Despite the sympathetic remarks and pats on the shoulder, I could tell they didn't understand. Not really. To them, if I was Ulrick Treikuss' yunling and fought within their troop, then I was Val. Since my attitude tended to prove otherwise, most of them left me alone. Even Sven and Ereck didn't come to joke with me anymore. That left Ulrick, whose face I could easily read as disapproving.

He watched me beg for news from Brown-Horn from each new peddler, and he warned me from the start. "You'll get hurt," he said. "But I won't stop you, as long as you remain careful." Since I had stayed pretty much cautious, he had kept his word. That didn't stop him from frowning every time he saw me, and that night was no exception. He had just returned from his daily walk on the east side of the line and fresh snowflakes adorned his graying hair. I turned my attention back to a log that was burning poorly, and as I fanned the fire, the old warrior came to sit beside me. His knee cracked, and I winced at the memory of the arrow I had removed from it. "You look constipated, Sletling," Ulrick grumbled as a preamble. He was wearing a sly half-smile that matched the occasion. "It's been a long time since you called me by that name, Ulrick Treikuss," I answered. "The last time was just before I killed a man in the wall."

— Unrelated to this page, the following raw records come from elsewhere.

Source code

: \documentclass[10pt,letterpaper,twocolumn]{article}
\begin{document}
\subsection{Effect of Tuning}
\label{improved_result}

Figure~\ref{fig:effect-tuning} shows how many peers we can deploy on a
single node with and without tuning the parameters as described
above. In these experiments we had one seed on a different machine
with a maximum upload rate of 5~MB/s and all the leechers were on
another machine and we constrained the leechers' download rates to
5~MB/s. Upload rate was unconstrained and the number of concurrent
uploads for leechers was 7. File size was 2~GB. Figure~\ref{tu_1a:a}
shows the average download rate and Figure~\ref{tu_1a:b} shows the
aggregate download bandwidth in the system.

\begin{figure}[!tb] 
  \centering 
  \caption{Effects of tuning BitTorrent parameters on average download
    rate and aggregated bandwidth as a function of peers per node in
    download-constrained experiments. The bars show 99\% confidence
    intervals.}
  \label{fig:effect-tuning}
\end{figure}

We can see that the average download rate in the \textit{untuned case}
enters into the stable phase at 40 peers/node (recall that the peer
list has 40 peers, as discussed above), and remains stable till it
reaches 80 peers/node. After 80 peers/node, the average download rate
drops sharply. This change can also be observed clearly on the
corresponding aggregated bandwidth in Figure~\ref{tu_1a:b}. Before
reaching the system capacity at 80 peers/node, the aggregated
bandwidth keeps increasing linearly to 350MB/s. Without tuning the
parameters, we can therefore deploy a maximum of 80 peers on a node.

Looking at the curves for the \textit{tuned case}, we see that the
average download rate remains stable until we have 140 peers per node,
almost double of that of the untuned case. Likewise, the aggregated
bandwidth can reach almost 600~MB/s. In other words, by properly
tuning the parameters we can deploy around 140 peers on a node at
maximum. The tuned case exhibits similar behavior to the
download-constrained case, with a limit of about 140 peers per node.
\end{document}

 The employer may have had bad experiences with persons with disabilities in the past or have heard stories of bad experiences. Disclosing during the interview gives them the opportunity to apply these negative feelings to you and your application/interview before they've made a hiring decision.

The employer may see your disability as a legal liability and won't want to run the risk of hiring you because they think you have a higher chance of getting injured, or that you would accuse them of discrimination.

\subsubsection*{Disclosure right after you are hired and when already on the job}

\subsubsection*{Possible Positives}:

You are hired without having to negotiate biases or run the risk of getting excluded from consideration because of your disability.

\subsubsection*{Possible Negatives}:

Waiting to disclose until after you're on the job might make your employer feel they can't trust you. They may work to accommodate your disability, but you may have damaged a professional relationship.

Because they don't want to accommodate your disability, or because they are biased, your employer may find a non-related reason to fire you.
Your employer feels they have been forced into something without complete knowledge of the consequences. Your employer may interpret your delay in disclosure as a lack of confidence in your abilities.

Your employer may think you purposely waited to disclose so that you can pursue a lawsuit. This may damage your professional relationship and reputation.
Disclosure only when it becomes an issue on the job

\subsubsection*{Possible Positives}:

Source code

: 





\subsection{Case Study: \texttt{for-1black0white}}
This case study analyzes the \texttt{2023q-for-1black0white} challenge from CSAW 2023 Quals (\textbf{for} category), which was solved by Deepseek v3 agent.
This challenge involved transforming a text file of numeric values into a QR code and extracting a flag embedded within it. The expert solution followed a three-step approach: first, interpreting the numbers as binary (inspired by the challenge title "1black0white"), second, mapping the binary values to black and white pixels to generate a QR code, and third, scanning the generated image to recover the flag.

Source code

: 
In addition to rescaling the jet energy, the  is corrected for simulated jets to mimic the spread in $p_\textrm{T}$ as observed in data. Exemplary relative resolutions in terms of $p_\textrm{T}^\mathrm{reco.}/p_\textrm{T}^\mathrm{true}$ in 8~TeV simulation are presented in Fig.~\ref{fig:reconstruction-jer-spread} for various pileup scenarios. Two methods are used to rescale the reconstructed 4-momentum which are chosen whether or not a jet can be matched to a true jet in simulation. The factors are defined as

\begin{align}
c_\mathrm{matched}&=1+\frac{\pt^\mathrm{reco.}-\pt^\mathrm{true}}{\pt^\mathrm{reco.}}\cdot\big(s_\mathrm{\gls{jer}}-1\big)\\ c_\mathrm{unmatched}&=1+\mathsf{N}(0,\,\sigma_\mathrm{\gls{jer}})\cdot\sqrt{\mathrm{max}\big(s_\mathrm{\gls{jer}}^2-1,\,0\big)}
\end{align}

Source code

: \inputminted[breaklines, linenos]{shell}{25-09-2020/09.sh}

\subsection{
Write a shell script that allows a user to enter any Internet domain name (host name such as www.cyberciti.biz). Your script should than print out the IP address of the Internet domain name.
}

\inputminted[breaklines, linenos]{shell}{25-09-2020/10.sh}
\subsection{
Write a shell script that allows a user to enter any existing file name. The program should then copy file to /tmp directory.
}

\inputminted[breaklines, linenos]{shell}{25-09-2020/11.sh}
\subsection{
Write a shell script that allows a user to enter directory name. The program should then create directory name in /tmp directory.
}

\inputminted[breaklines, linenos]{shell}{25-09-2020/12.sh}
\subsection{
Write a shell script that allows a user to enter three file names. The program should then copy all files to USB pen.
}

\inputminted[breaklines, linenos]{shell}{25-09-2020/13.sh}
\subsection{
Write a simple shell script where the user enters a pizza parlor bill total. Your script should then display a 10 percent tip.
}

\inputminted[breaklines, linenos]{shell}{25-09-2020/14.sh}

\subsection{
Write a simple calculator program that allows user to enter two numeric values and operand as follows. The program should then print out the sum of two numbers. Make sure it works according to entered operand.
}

The Val raised an eyebrow. "Perhaps," he said absentmindedly, a tone that was belied by his glistening eyes. "My mouth only repeated what my eyes saw. Here, in the wall... you ooze fear like a poorly molded turd." Irritation swelled in my chest. "Did you only come to talk to me about shit, Ulrick?" I muttered in a low voice. Several eyes turned towards us, in the darkness under the tent. "Yes," he said simply. "I'm tired of you wandering around and whining like a rheumatic old woman." I flushed as I murmured, but Ulrick cut me off sharply. "Your old life's not coming back, Fyss," he declared as gently as he could.

"Jask and Ringer are waiting for you outside. Go drink with them tonight, and mourn. If you had stayed in Brown-Horn, you would have been hanged. And it wouldn't have made much difference to what's happening there now, believe me." I opened my mouth again, but it was useless. The Val growled. "Iss Auffe. This is an order I give you, yunling, not a request."

My irritation flirted closely with anger for the first time in a long time. Then a hand came to rest on my shoulder, and my surprised gaze found Ofrid. A slight smile distorted his sharp face. He waved a small purse in front of my eyes. "This is the first time I've ever seen a man have to insist that another man drink at his own expense," he said. He shook his braid, and the polished wooden logs clinked on the bronze scales. "But Ulrick is right, and you should listen to him, yunling." The great hettman insisted on the last word. "You have been dissipated for almost a moon. You almost broke Folli's hand in training the day before yesterday. It's time for that to stop. Go celebrate the belmo with the Brownians. Get drunk, and move on." My gaze wavered for a while between the two warriors, then the anger suddenly subsided. Out of spite, I finally gave in. I grabbed the coins and, without a word, left the pavilion towards the festivities outside.